Researchers apply fat cells to deliver drug to suppress tumor growth

UCLA research alert
Illustration of cell drug delivery
Image depicting fat cell drug delivery
3 min read

In a study with mice, researchers at the UCLA Jonsson Comprehensive Cancer Center have identified a new mechanism for delivering a drug that can help stop tumors from growing and keep cancer from recurring. The scientists found that they could reengineer adipocytes — fat cells that provide fatty acids with the energy needed for tumors to grow and spread — to reverse their role in tumor development and deliver cancer-fighting drugs directly to the area of the body immediately surrounding the tumor.

BACKGROUND
Although there have been many improvements over the past decade in treatment techniques for solid tumor cancers (which include immune-based therapies), cancer often recurs and it can be even more aggressive after therapy. To prevent cancer from recurring, drugs need to be delivered directly to the tumor.

The researchers theorized that because fat cells are plentiful in the human body and can be easily isolated and purified, they could potentially serve as an efficient drug delivery system. However, tumor cells cause fat cells to release the fatty acids that support tumor growth. To overcome that issue, the researchers added cancer-fighting drugs (doxorubicin) to the fat cells, making them function like Trojan horses once they reach the tumor.

METHOD
The team tested the new drug delivery system by using UCLA-engineered fat cells to carry lipid-linked doxorubicin, a chemotherapy drug commonly used to treat cancer, and found the drug was able to successfully load into the lipid droplets consisting of an anticancer fatty acid within the fat cells.
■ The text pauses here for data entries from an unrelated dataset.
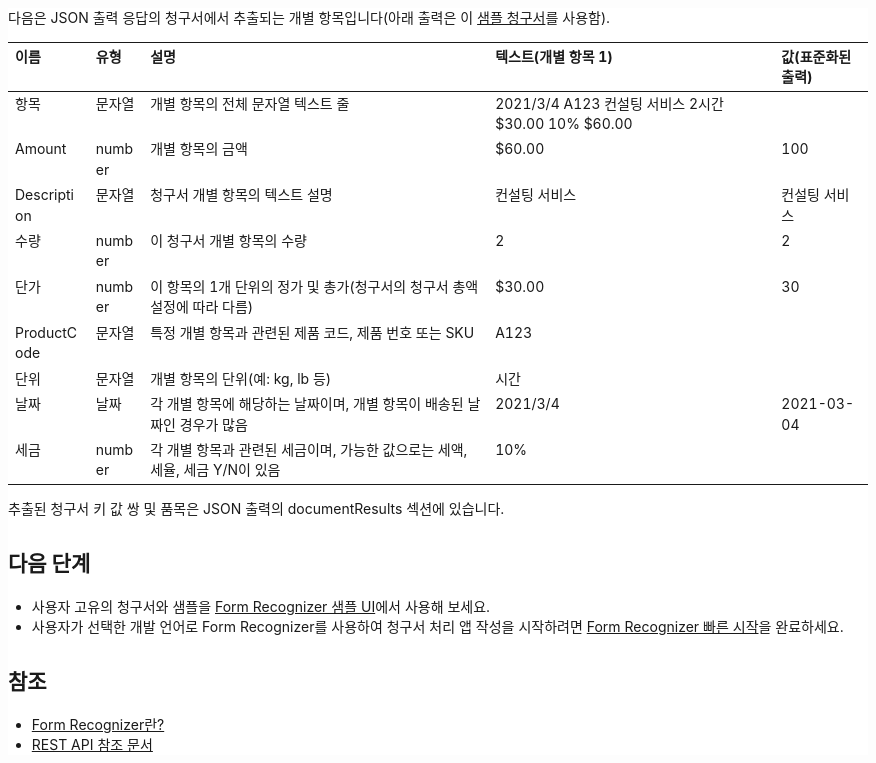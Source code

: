 다음은 JSON 출력 응답의 청구서에서 추출되는 개별 항목입니다(아래 출력은 이 [샘플 청구서](./media/sample-invoice.jpg)를 사용함).

|이름| 유형 | 설명 | 텍스트(개별 항목 1) | 값(표준화된 출력) |
|:-----|:----|:----|:----| :----|
| 항목 | 문자열 | 개별 항목의 전체 문자열 텍스트 줄 | 2021/3/4 A123 컨설팅 서비스 2시간 $30.00 10% $60.00 | |
| Amount | number | 개별 항목의 금액 | $60.00 | 100 |
| Description | 문자열 | 청구서 개별 항목의 텍스트 설명 | 컨설팅 서비스 | 컨설팅 서비스 |
| 수량 | number | 이 청구서 개별 항목의 수량 | 2 | 2 |
| 단가 | number | 이 항목의 1개 단위의 정가 및 총가(청구서의 청구서 총액 설정에 따라 다름) | $30.00 | 30 |
| ProductCode | 문자열| 특정 개별 항목과 관련된 제품 코드, 제품 번호 또는 SKU | A123 | |
| 단위 | 문자열| 개별 항목의 단위(예: kg, lb 등) | 시간 | |
| 날짜 | 날짜| 각 개별 항목에 해당하는 날짜이며, 개별 항목이 배송된 날짜인 경우가 많음 | 2021/3/4| 2021-03-04 |
| 세금 | number | 각 개별 항목과 관련된 세금이며, 가능한 값으로는 세액, 세율, 세금 Y/N이 있음 | 10% | |

추출된 청구서 키 값 쌍 및 품목은 JSON 출력의 documentResults 섹션에 있습니다. 

## <a name="next-steps"></a>다음 단계

- 사용자 고유의 청구서와 샘플을 [Form Recognizer 샘플 UI](https://aka.ms/fott-2.1-ga)에서 사용해 보세요.
- 사용자가 선택한 개발 언어로 Form Recognizer를 사용하여 청구서 처리 앱 작성을 시작하려면 [Form Recognizer 빠른 시작](quickstarts/client-library.md)을 완료하세요.

## <a name="see-also"></a>참조

* [Form Recognizer란?](./overview.md)
* [REST API 참조 문서](https://westus.dev.cognitive.microsoft.com/docs/services/form-recognizer-api-v2-1/operations/5ed8c9843c2794cbb1a96291)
Linking the fat-soluble lipid molecule to doxorubicin can help reduce toxicity of the drug toward fat cells and enhance drug loading capability inside the fat cells. Once injected such fat cells into the tumor site or surgical site with residual tumor tissues, the encapsulated anticancer doxorubicin and fatty acid can be gradually released toward the tumor cells through lipid metabolism, subsequently inhibiting tumor growth and recurrence. Inside tumor cells, the lipid linked to doxorubicin can be effectively cleaved to show the killing effect of doxorubicin.

IMPACT
By utilizing fat cells with a therapeutic capsule, the team was able to demonstrate that the lipid metabolism pathway can be used to deliver drugs directly to solid tumors. The approach could not only be useful for delivering cancer drugs to tumors, but could potentially be applied to other lipid metabolism related diseases

AUTHORS
The study’s senior author is Zhen Gu, a professor of bioengineering at the UCLA Samueli School of Engineering, member of the Jonsson Cancer Center and the California NanoSystems Institute at UCLA. The first author is Di Wen, a research scientist from UCLA. Other UCLA authors are Jinqiang Wang, Qian Chen, Yuqi Zhang, Guojun Chen, Hongjun Li, Jennifer Soto, Masao Ohashi, Zejun Wang, Peter Abdou and Quanyin Hu.

JOURNAL
The study is published online in Matter.